Paul Dolan admits that all people are different, and scientists have not yet found a correlation between marriage, motherhood and the level of happiness. Nevertheless, there is plenty of evidence that lonely people more often maintain those social ties that satisfy them, and are deprived of the need to enter into imposed relationships, for example, with relatives or friends of a spouse. They more often become volunteers and participate in community events. People in pairs, regardless of whether they have children or not, as a rule, on the contrary, isolate themselves from society. Since a person is a social being, this explains why lonely people (if they actively interact with society) are not as unhappy as it seems to many.
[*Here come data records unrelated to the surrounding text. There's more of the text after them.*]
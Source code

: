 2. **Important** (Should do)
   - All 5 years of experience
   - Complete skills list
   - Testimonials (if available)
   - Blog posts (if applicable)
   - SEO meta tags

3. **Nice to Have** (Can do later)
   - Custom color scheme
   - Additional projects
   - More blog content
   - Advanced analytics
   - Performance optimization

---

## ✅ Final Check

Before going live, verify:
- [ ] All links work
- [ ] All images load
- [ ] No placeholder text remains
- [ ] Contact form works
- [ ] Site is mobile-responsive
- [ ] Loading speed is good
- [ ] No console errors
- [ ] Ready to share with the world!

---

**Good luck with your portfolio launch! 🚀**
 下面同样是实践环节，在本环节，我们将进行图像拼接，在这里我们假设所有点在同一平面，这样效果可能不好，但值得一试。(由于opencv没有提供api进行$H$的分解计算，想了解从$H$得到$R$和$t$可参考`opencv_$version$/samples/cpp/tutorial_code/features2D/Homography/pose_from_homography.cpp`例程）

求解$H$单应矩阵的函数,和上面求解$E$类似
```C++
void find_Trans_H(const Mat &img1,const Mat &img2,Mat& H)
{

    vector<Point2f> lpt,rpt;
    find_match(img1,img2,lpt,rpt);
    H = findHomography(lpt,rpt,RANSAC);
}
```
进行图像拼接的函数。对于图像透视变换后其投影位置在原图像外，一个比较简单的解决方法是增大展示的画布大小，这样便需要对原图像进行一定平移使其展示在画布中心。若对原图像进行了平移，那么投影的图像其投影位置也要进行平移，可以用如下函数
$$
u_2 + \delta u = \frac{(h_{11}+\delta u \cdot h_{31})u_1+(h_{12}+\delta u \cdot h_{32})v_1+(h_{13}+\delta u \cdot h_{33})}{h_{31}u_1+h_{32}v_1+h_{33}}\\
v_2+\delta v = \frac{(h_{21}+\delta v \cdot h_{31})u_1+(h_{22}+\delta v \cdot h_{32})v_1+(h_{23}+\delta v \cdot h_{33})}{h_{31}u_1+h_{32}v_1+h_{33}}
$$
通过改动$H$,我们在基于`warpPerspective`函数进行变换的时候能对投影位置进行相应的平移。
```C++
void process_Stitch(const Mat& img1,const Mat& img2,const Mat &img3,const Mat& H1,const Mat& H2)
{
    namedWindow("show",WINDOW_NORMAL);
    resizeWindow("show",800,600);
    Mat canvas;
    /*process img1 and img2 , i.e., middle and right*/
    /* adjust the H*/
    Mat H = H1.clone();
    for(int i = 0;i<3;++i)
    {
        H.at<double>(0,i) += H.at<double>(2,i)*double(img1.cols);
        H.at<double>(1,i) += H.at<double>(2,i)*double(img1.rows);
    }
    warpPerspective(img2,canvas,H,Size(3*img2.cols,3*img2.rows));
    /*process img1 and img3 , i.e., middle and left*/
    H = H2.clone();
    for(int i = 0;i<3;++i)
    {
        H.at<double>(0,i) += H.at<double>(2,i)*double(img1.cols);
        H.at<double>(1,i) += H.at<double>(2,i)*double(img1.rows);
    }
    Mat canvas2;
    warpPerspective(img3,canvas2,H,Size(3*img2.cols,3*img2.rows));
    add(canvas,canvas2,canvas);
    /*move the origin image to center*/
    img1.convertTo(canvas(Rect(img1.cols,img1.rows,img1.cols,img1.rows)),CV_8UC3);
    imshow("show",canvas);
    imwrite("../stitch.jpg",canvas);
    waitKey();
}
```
Dolan was not the first to talk about the fact that the importance of relationships and marriage in our society is greatly exaggerated. In 2017, employees of the Italian University of Padua reported that a woman’s life expectancy is directly related to whether she’s married. For four years, they watched over two thousand couples over the age of 65. The researchers found that mortality among women who are married increased by 23% compared with similar figures for widows. Experts believe this is due to the fact that married women have more responsibilities: caring for a spouse, taking care of children and grandchildren. In men, the situation is reversed - married people carefully monitor their health and live longer than widowers. We do not claim that all these studies are fair and sufficient to draw concrete conclusions about the dangers of relationships and marriage in general. It’s not interesting, but how people react to such messages, and why no statistics, expert conclusions can shake the marriage myth.
How stigmatized single people
A study conducted in Israel (where marriage is rather idealized) confirmed how strong the influence is in stigma towards people without a couple. The participants in the experiment were presented fictional biographies of married and single people, and asked to evaluate how they feature several features. Most people thought that married people score more points on signs related to happiness than single people. Regardless of how people without relationships were described and how much success they had achieved, participants insisted that their happiness was exaggerated.
It is particularly interesting that the estimates differed depending on whether people voluntarily chose loneliness or were forced to be in it. Contrary to common sense, those who deliberately chose a single life, received less points on positive qualities, although they lived the way they wanted. People seem to believe that the voluntary decision to be alone is too much public insult to become sincere.
At the same time, singles often support the myth of marriage, even if they themselves suffer from stigmatization of single life - which once again confirms the power of social stereotypes.
Singles are discriminated against both at the level of personal communication - with constant questions: “When will you get married?”, Wishes to meet your half and other ridiculous comments; and in the state - support programs and benefits for families. In the professional environment, there are also a lot of stigma towards unmarried people: they will rather be asked to work overtime (although married girls, too, are often discriminated against by employers because of the risk of going to the decree).
Why do people protect the myth of marriage
The persistent propaganda of family relations is largely caused by an attempt to protect the power institutions: governmental, religious. In general, men benefit more from patriarchal structures, so it is not surprising that they are more actively protecting these systems, including marriage.
Perhaps people are so aggressively opposed to singles because they view them as a threat to their intended order in society. Or they cannot refrain from comparing their life with theirs, and if single people are happy, married people should be less happy (although there is no one sure way to become happy). Or maybe they are a little jealous of those who could free themselves from social stereotypes and have the courage to live as they wish.
In any case, society will become less tense and negative if it pays less attention to what kind of relationships other people choose and how they live.